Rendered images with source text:
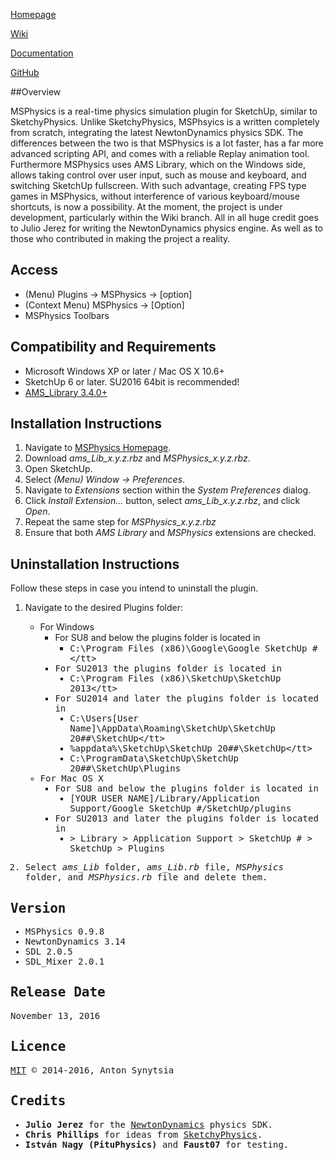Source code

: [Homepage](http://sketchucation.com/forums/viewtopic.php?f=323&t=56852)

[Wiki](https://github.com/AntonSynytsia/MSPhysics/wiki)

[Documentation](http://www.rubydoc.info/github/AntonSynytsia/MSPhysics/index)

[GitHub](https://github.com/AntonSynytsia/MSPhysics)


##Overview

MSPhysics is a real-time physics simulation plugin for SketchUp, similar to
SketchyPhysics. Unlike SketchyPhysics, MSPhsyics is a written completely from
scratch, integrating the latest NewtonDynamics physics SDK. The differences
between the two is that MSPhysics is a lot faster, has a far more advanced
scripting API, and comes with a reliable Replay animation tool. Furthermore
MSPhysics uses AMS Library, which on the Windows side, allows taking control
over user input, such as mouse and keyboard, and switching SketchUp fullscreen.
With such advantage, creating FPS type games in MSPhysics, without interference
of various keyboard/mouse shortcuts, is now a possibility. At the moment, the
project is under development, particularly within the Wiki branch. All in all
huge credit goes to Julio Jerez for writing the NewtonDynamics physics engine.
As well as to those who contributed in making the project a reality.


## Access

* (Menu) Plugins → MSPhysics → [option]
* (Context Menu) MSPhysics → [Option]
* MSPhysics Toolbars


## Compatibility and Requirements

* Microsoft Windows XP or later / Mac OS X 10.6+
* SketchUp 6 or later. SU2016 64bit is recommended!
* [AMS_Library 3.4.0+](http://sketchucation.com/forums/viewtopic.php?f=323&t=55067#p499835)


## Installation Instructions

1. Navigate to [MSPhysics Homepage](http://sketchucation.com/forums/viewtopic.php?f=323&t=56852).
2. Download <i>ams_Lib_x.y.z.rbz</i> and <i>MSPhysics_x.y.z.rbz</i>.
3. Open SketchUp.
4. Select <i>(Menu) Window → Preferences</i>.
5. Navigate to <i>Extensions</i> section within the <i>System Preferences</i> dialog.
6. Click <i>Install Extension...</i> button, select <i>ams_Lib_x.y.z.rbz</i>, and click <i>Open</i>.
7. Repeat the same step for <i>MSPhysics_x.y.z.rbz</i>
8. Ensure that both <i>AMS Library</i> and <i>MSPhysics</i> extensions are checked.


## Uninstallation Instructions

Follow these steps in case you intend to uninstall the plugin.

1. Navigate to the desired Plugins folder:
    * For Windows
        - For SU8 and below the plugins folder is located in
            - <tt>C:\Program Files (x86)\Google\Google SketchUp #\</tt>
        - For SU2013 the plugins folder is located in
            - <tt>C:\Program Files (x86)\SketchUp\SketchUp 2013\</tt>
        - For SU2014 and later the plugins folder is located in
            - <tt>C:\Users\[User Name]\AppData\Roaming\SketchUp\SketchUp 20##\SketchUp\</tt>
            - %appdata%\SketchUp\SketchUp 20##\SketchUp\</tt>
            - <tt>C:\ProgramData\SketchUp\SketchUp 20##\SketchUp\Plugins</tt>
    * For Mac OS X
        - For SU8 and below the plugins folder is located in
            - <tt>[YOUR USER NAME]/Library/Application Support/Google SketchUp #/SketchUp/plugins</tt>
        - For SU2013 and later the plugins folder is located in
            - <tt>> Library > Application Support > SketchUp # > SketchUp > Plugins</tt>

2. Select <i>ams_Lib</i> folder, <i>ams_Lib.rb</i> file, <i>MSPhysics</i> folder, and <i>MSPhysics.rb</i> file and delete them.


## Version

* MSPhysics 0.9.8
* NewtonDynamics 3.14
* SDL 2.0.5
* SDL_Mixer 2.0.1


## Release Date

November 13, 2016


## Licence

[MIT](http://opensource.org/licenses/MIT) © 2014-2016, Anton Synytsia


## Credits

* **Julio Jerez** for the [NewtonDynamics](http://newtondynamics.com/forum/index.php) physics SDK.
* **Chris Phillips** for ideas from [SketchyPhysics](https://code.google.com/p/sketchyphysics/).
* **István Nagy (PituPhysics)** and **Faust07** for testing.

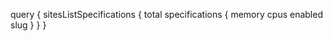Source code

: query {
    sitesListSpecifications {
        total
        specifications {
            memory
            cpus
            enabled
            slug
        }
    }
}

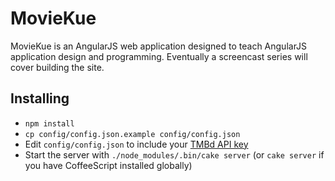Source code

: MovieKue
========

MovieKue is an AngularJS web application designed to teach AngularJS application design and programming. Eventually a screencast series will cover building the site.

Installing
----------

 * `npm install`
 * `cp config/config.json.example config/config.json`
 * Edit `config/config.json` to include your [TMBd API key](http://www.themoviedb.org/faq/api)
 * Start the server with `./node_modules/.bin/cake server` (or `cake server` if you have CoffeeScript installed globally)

--

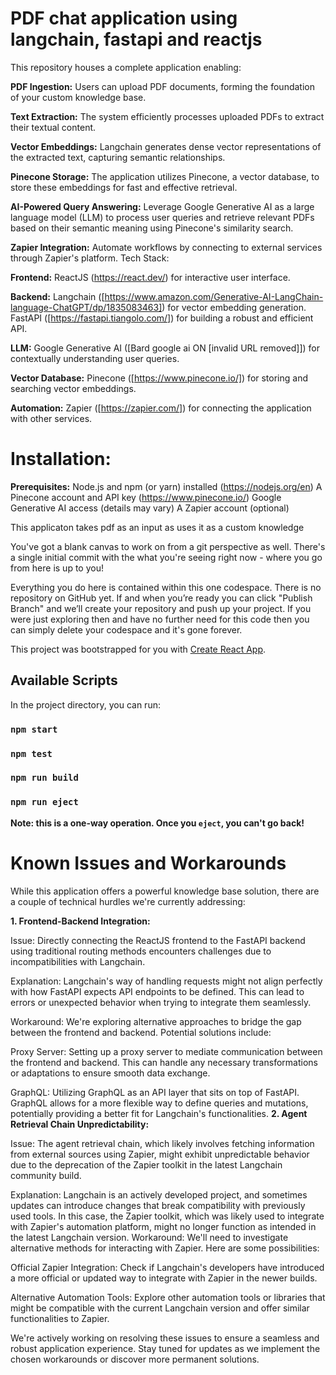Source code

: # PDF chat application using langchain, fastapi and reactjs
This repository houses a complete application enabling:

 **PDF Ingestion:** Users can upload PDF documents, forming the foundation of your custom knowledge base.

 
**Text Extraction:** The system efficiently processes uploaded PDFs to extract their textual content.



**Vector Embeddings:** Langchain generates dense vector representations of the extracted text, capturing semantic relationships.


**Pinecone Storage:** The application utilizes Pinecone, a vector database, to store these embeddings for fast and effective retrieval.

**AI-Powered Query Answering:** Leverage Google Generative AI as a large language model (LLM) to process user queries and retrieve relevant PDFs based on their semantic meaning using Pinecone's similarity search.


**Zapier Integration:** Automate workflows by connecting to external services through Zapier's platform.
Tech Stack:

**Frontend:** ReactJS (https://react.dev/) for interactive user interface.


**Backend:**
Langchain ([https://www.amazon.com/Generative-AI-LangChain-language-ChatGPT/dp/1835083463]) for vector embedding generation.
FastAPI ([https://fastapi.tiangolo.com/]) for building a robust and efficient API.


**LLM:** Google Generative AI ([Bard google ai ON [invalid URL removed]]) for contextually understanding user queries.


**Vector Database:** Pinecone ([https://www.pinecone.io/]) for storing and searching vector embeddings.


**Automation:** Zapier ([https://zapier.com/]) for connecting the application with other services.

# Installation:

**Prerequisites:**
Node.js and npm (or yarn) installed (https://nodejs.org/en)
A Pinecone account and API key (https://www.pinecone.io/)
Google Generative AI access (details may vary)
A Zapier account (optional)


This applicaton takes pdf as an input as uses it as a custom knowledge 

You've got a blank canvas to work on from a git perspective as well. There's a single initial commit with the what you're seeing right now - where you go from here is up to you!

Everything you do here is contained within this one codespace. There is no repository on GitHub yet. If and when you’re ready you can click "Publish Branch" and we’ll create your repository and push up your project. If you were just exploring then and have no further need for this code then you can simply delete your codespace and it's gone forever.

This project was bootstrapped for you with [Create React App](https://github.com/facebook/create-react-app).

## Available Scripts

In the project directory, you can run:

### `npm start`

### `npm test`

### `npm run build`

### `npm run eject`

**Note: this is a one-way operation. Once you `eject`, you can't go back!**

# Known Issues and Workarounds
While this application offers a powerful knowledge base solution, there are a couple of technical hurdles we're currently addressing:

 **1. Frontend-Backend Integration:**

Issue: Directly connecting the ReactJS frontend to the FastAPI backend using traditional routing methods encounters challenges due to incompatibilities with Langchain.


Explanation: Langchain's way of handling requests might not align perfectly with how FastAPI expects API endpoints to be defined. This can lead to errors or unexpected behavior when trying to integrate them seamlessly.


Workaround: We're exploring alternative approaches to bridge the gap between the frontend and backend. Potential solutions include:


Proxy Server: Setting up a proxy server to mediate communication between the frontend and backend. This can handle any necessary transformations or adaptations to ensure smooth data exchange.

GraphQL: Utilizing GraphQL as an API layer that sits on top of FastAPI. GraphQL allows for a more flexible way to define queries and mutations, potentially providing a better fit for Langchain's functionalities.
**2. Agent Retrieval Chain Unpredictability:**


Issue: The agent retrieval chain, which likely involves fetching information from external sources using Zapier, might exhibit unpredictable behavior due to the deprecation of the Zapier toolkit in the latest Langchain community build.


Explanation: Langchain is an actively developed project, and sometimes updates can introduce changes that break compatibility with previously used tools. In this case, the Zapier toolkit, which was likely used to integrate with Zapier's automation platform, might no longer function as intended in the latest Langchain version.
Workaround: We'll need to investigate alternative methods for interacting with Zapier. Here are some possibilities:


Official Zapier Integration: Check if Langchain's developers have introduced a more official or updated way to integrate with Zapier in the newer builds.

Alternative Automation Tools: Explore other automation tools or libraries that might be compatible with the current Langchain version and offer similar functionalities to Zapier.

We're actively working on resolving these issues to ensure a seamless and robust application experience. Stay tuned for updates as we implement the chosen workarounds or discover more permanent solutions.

PROBLEM TO WORK ON: If a line of the data contains the word "repository", it counts toward the total; state that total alone.

YOUR SOLUTION: 2